#### EXERCISE
Could you write out every record below exactly, leaving the pictures out?
--- START ---
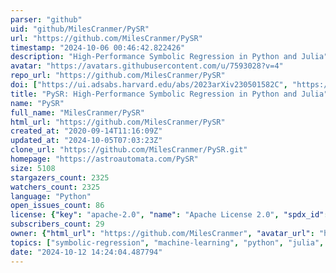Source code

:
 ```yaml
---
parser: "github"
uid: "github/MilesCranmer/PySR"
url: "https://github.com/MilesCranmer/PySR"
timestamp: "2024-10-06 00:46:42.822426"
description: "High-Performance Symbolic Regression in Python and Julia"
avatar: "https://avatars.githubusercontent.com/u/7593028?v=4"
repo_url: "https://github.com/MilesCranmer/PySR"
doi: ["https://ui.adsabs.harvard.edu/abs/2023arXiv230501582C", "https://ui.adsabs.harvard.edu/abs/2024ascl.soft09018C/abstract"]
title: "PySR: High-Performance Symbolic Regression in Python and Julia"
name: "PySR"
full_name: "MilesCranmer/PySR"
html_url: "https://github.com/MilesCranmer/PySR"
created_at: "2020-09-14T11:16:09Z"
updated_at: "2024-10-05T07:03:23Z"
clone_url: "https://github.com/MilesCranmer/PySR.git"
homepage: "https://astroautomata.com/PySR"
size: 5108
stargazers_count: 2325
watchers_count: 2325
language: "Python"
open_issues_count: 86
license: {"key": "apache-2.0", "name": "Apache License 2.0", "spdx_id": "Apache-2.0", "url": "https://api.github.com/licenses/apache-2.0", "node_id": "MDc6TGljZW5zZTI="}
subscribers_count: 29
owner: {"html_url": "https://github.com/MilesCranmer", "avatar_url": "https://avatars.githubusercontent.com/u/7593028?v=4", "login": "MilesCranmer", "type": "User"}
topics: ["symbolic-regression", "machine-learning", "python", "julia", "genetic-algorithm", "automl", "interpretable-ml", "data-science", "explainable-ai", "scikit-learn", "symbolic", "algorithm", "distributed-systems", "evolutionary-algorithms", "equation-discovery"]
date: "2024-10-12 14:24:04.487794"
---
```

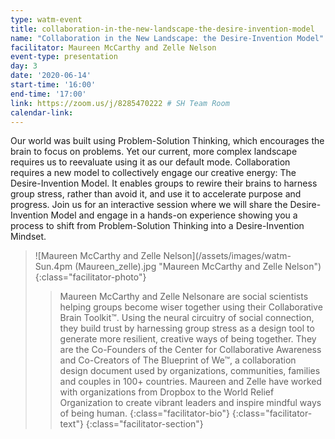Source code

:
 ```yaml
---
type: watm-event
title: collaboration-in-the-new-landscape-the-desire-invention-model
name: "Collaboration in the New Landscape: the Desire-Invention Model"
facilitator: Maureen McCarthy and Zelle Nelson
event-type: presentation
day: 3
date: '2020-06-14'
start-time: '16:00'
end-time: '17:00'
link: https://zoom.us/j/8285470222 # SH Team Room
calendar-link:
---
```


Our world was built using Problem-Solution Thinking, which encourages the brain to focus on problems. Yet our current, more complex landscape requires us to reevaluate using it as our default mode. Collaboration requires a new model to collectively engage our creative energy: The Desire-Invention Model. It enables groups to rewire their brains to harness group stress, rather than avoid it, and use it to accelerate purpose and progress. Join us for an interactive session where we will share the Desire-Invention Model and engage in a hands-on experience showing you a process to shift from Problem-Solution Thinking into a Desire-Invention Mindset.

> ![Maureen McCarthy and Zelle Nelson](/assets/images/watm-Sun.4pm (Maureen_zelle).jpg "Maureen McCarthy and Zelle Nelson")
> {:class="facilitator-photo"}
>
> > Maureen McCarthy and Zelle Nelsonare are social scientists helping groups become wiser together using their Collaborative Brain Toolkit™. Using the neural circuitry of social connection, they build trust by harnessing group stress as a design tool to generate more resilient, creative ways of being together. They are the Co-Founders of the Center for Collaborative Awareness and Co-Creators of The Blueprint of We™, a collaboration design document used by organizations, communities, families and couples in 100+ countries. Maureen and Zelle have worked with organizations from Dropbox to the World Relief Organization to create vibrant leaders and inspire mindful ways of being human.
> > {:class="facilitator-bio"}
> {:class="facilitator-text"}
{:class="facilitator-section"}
--- END ---
#### RESPONSE
Source code

:
 ```yaml
---
parser: "github"
uid: "github/MilesCranmer/PySR"
url: "https://github.com/MilesCranmer/PySR"
timestamp: "2024-10-06 00:46:42.822426"
description: "High-Performance Symbolic Regression in Python and Julia"
avatar: "https://avatars.githubusercontent.com/u/7593028?v=4"
repo_url: "https://github.com/MilesCranmer/PySR"
doi: ["https://ui.adsabs.harvard.edu/abs/2023arXiv230501582C", "https://ui.adsabs.harvard.edu/abs/2024ascl.soft09018C/abstract"]
title: "PySR: High-Performance Symbolic Regression in Python and Julia"
name: "PySR"
full_name: "MilesCranmer/PySR"
html_url: "https://github.com/MilesCranmer/PySR"
created_at: "2020-09-14T11:16:09Z"
updated_at: "2024-10-05T07:03:23Z"
clone_url: "https://github.com/MilesCranmer/PySR.git"
homepage: "https://astroautomata.com/PySR"
size: 5108
stargazers_count: 2325
watchers_count: 2325
language: "Python"
open_issues_count: 86
license: {"key": "apache-2.0", "name": "Apache License 2.0", "spdx_id": "Apache-2.0", "url": "https://api.github.com/licenses/apache-2.0", "node_id": "MDc6TGljZW5zZTI="}
subscribers_count: 29
owner: {"html_url": "https://github.com/MilesCranmer", "avatar_url": "https://avatars.githubusercontent.com/u/7593028?v=4", "login": "MilesCranmer", "type": "User"}
topics: ["symbolic-regression", "machine-learning", "python", "julia", "genetic-algorithm", "automl", "interpretable-ml", "data-science", "explainable-ai", "scikit-learn", "symbolic", "algorithm", "distributed-systems", "evolutionary-algorithms", "equation-discovery"]
date: "2024-10-12 14:24:04.487794"
---
```

Source code

:
 ```yaml
---
type: watm-event
title: collaboration-in-the-new-landscape-the-desire-invention-model
name: "Collaboration in the New Landscape: the Desire-Invention Model"
facilitator: Maureen McCarthy and Zelle Nelson
event-type: presentation
day: 3
date: '2020-06-14'
start-time: '16:00'
end-time: '17:00'
link: https://zoom.us/j/8285470222 # SH Team Room
calendar-link:
---
```


Our world was built using Problem-Solution Thinking, which encourages the brain to focus on problems. Yet our current, more complex landscape requires us to reevaluate using it as our default mode. Collaboration requires a new model to collectively engage our creative energy: The Desire-Invention Model. It enables groups to rewire their brains to harness group stress, rather than avoid it, and use it to accelerate purpose and progress. Join us for an interactive session where we will share the Desire-Invention Model and engage in a hands-on experience showing you a process to shift from Problem-Solution Thinking into a Desire-Invention Mindset.

> ![Maureen McCarthy and Zelle Nelson](/assets/images/watm-Sun.4pm (Maureen_zelle).jpg "Maureen McCarthy and Zelle Nelson")
> {:class="facilitator-photo"}
>
> > Maureen McCarthy and Zelle Nelsonare are social scientists helping groups become wiser together using their Collaborative Brain Toolkit™. Using the neural circuitry of social connection, they build trust by harnessing group stress as a design tool to generate more resilient, creative ways of being together. They are the Co-Founders of the Center for Collaborative Awareness and Co-Creators of The Blueprint of We™, a collaboration design document used by organizations, communities, families and couples in 100+ countries. Maureen and Zelle have worked with organizations from Dropbox to the World Relief Organization to create vibrant leaders and inspire mindful ways of being human.
> > {:class="facilitator-bio"}
> {:class="facilitator-text"}
{:class="facilitator-section"}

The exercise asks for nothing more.